I note the expression “equal” in that respect.  Harper J in Bridge and Marine Engineering Pty Ltd v Taylor and Austrack Project Management Pty Ltd[7] reached a like conclusion, referring to an earlier judgment of Gillard J in McKee v Van Haften & Anor[8].  Finally, Warren J (as then she was), in Ross Mollison Group Pty Ltd & Anor v The Really Useful Company (Aust.) Pty Ltd & Anor[9] found that the original choice of forum criterion ought not stand alone as the determinative factor:  it is a factor which ought be considered in the context of the reasons underlying the original choice of forum and on that basis forms part of the balancing process.  She concluded that there was an onus.

[6]At [23].

[7][2002] VSC 60 at [28] and [29].

[8][2001] VSC 251.

[9][2000] VSC 256 at [22].

  1. I must say, analytically speaking, that I think the view of Gummow J in Schultz has much to commend it.  But, given that I am sitting in the Practice court with the pressure of business of it, I would be loath not to follow the practice as evidently it is in Victoria as stated by Gillard J, Harper J and Warren J (as then she was).  Accordingly I proceed upon the basis that there is an onus of proof, albeit a low one, in the circumstances of such an application as this.

  1. In my view this application has clearly been made out.  I consider that it is in the interests of justice, as stated by the majority in BHP Billiton v Schultz, that the matter be removed from this Court and be transferred to the Supreme Court of Western Australia pursuant to s.5(2)(b)(iii) of the Act. I consider the determining factors are these. The plaintiff has a limited connection with Victoria, simply through the agent, but is substantially an Australia-wide operation, not a Victorian operation. Second, the plaintiff is a United Kingdom company, not an Australian company. Third, both defendants reside in Western Australia. Fourth, to the extent that negotiations did occur, historically they occurred in Western Australia; and the agreement was signed in Western Australia. Fifth, and significantly, the business records of the defendants are kept in Western Australia, covering a substantial period of time; and the plaintiff in this case seeks an accounting. Sixth, numerous witnesses likely to be called by the defendants reside in Western Australia. Finally, and substantially, the plaintiff’s connection relevant to this proceeding as a party to Victoria is attenuated. The history and substance of the claim has a much less substantial connection with Victoria than the defendants have with Western Australia. Applying the criteria expressed in the majority in Schultz at [14], howsoever expressed, it is my view that the appropriate forum, the natural forum and the real and most substantial connection is with Western Australia.

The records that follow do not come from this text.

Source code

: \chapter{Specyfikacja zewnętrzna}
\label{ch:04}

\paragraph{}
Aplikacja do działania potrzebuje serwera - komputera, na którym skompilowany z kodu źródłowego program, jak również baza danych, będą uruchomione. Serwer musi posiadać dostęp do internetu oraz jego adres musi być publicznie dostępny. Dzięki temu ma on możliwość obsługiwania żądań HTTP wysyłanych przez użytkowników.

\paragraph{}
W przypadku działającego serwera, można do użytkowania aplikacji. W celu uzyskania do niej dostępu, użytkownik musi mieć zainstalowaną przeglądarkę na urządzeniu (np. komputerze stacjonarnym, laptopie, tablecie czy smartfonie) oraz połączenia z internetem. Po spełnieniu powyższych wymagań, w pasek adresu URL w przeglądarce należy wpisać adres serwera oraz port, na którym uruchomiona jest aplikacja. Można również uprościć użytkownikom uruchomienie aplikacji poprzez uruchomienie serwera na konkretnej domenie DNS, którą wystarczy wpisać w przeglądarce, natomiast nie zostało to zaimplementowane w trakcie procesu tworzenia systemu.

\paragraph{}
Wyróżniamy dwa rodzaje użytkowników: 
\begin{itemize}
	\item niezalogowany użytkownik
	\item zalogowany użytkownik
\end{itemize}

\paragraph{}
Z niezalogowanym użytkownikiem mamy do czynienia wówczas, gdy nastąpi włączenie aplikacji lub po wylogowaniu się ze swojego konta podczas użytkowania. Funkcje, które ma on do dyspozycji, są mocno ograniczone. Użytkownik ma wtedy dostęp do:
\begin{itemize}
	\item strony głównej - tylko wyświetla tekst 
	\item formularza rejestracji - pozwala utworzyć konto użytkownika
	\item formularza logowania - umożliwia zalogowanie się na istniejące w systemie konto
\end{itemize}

  1. For those reasons, I order pursuant to s.5(2)(b)(iii) that the proceeding be transferred out of Victoria to the Supreme Court of Western Australia.

  1. I should have said in the judgment, and I now add, other relief was sought, but I have directed this judgment to the epicentre of the proceedings in the Practice Court, namely, the removal of jurisdiction.

  1. I will make an order in the usual terms, that the defendants’ costs of this s.5 proceeding be paid by the plaintiff.